I can’t be like her

I’ve written before about my fear of being anything like my mother.

That fear comes in all forms.

Whenever someone would comment about how much I looked like my mother, it made me sick. I would respond very calmly, “Please don’t say that.”

But they always continued to say it. Because I did look like her. And I felt the disgust and hatred and fear building up inside of me every time. I would run to the nearest bathroom and cry. I’m just like her. Other people are saying I’m just like her. It has to be true. I would punish myself for looking like her, as if it were something I had control of.

I hid my feminine attributes because I figured it would make me less like her. If I don’t look like a woman, I’ll be okay. I’d squish my breasts flat so I could look more like a boy. I’d wear baggy sweatpants and t-shirts. I changed my hair color and style (which didn’t work, because my mother would soon change her appearance to copy mine). I tried so hard NOT to look like her. I hated myself for being a woman because my mother was a woman. But that was something I don’t  have the power to change.

Even though now, I don’t have to deal with anyone saying how much I look like her, I am still reminded of our similarities in other ways. And I hate it.

I continue to try my best to be the total opposite of her.

I involve myself in relationships with types of people who I know my mother would never associate with.

I deny myself the privilege of having children because being a mother would make me my mother, and children don’t deserve to be hurt by me.

I have turned away from God because my mother continually paraded as a Christian.

It’s not even just the major things.
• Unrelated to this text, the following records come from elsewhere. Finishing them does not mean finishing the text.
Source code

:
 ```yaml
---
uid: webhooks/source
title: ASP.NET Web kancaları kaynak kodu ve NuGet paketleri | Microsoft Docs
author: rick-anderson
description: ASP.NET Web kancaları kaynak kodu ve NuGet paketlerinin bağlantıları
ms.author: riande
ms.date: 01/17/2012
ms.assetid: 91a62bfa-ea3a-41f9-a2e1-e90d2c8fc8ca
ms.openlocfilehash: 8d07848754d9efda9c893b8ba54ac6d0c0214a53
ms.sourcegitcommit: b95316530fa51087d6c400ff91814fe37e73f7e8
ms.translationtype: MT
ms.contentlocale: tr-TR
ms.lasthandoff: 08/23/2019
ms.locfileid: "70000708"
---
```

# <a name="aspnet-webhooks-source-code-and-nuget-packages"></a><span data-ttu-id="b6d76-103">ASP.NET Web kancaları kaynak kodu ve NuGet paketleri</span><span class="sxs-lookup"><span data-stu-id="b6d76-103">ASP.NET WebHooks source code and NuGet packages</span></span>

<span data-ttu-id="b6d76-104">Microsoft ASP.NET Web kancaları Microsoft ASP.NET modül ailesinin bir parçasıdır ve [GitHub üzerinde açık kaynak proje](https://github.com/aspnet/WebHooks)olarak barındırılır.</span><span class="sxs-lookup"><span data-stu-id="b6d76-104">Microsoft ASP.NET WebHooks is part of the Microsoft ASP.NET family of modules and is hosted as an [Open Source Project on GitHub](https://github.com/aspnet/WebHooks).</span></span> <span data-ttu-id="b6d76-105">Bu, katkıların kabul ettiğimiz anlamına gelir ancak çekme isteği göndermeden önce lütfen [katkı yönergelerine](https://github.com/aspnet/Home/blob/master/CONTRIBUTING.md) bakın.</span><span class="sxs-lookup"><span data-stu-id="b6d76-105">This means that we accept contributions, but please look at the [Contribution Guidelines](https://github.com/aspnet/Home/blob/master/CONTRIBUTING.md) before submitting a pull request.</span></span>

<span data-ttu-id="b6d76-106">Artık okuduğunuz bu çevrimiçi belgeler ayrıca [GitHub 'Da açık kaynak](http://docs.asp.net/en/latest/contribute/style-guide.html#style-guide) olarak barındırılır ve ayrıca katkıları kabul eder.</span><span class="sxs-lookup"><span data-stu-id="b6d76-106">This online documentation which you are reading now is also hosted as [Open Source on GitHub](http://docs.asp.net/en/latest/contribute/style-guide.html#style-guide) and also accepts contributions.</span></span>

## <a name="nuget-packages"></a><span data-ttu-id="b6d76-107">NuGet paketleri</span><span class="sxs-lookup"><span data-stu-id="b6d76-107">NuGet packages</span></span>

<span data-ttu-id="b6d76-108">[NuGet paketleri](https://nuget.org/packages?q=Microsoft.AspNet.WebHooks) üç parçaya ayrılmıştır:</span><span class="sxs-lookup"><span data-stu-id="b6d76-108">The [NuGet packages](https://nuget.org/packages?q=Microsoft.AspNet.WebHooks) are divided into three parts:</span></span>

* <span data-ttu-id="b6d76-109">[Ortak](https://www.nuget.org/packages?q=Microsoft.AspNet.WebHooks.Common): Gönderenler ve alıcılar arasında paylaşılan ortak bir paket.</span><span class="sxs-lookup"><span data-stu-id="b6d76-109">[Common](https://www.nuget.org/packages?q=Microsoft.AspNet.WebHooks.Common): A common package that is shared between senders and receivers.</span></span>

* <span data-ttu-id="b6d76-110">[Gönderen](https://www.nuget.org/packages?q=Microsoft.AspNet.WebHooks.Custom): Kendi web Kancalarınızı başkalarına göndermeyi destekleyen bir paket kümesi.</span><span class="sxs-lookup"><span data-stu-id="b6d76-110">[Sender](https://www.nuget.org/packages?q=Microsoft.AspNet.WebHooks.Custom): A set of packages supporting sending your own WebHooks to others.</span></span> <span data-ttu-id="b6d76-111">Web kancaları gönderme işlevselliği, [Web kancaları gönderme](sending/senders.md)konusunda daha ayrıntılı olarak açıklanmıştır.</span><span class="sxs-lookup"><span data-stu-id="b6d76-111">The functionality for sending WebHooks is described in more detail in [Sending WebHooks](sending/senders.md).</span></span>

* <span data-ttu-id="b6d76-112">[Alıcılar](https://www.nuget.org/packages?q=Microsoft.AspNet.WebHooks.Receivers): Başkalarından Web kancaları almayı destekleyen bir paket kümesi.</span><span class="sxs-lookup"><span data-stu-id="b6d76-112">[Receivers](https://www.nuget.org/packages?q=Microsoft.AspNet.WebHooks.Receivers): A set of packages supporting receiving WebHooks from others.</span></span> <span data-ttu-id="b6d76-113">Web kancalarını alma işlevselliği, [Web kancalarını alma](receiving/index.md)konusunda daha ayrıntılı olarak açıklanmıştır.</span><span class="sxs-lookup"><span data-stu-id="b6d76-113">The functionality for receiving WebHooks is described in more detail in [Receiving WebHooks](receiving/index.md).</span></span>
I avoid her favorite foods and drinks: cookie dough ice cream, Dr. Pepper, Kit Kat bars. While I know eating and drinking those things won’t change who I am, a part of me believes it brings me that much closer to being just like my mother.I avoid things I really enjoy because they are things that my mother enjoyed. It’s not fair.

I was eating a chocolate Poptart the other day, and out of nowhere, realized that my mother also ate them quite frequently. I stopped eating it and threw it away, completely disgusted with myself. We like the same things. I’m destined to be just like her.

A big reason why I have problems with anger is because I associate anger with my mother. She would often fly into rages; it was her normal. So now when I feel angry, I connect that feeling with being like her, and I try to suppress it. Except that suppressing anger rarely works. Instead it builds up inside, and ends up exploding at some point. And then it proves the point. I am just like her now.

My mother: consumer of chocolate, soda drinker, Christian, woman, mother, narcissist, sociopath, child abuser.

Me: a product of my mother.

I don’t want to be like her. I can’t be like her. But I am.

13 thoughts on “I can’t be like her

  1. KJ: truth teller, intelligent, compassionate, hard worker, authentic, kind, excellent writer, willing to learn new ways to function, seeks freedom rather than seeking control of others. Looks to me like you are nothing like her.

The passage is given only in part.